SOURCE INFORMATION: Begin

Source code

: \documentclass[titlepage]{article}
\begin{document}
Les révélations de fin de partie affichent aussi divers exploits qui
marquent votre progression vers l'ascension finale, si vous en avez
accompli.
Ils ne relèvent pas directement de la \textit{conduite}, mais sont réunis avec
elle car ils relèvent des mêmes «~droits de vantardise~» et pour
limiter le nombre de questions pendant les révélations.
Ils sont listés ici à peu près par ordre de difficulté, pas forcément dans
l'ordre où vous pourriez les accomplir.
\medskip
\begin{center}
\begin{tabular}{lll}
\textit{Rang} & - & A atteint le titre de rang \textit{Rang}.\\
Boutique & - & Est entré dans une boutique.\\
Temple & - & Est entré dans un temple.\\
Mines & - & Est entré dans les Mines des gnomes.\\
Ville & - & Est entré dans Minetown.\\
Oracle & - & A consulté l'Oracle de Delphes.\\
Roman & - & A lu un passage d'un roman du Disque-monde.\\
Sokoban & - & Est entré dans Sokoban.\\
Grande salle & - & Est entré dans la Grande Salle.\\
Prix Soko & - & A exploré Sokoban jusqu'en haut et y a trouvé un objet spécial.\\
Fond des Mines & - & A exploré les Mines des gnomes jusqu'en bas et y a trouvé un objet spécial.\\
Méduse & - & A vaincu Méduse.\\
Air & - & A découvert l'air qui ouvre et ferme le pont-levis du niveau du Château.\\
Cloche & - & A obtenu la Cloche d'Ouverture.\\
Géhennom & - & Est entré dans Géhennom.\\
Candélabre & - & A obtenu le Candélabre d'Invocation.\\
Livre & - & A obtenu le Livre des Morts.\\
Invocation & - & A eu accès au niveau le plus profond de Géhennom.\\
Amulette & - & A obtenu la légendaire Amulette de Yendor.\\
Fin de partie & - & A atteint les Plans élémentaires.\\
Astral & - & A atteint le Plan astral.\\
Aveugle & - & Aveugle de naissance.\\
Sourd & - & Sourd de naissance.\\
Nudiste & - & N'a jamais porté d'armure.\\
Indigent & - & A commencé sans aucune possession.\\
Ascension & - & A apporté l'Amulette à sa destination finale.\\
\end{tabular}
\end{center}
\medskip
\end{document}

SOURCE INFORMATION: End

Reproduce each entry above character for character.

→ YOUR SOLUTION
Source code

: \documentclass[titlepage]{article}
\begin{document}
Les révélations de fin de partie affichent aussi divers exploits qui
marquent votre progression vers l'ascension finale, si vous en avez
accompli.
Ils ne relèvent pas directement de la \textit{conduite}, mais sont réunis avec
elle car ils relèvent des mêmes «~droits de vantardise~» et pour
limiter le nombre de questions pendant les révélations.
Ils sont listés ici à peu près par ordre de difficulté, pas forcément dans
l'ordre où vous pourriez les accomplir.
\medskip
\begin{center}
\begin{tabular}{lll}
\textit{Rang} & - & A atteint le titre de rang \textit{Rang}.\\
Boutique & - & Est entré dans une boutique.\\
Temple & - & Est entré dans un temple.\\
Mines & - & Est entré dans les Mines des gnomes.\\
Ville & - & Est entré dans Minetown.\\
Oracle & - & A consulté l'Oracle de Delphes.\\
Roman & - & A lu un passage d'un roman du Disque-monde.\\
Sokoban & - & Est entré dans Sokoban.\\
Grande salle & - & Est entré dans la Grande Salle.\\
Prix Soko & - & A exploré Sokoban jusqu'en haut et y a trouvé un objet spécial.\\
Fond des Mines & - & A exploré les Mines des gnomes jusqu'en bas et y a trouvé un objet spécial.\\
Méduse & - & A vaincu Méduse.\\
Air & - & A découvert l'air qui ouvre et ferme le pont-levis du niveau du Château.\\
Cloche & - & A obtenu la Cloche d'Ouverture.\\
Géhennom & - & Est entré dans Géhennom.\\
Candélabre & - & A obtenu le Candélabre d'Invocation.\\
Livre & - & A obtenu le Livre des Morts.\\
Invocation & - & A eu accès au niveau le plus profond de Géhennom.\\
Amulette & - & A obtenu la légendaire Amulette de Yendor.\\
Fin de partie & - & A atteint les Plans élémentaires.\\
Astral & - & A atteint le Plan astral.\\
Aveugle & - & Aveugle de naissance.\\
Sourd & - & Sourd de naissance.\\
Nudiste & - & N'a jamais porté d'armure.\\
Indigent & - & A commencé sans aucune possession.\\
Ascension & - & A apporté l'Amulette à sa destination finale.\\
\end{tabular}
\end{center}
\medskip
\end{document}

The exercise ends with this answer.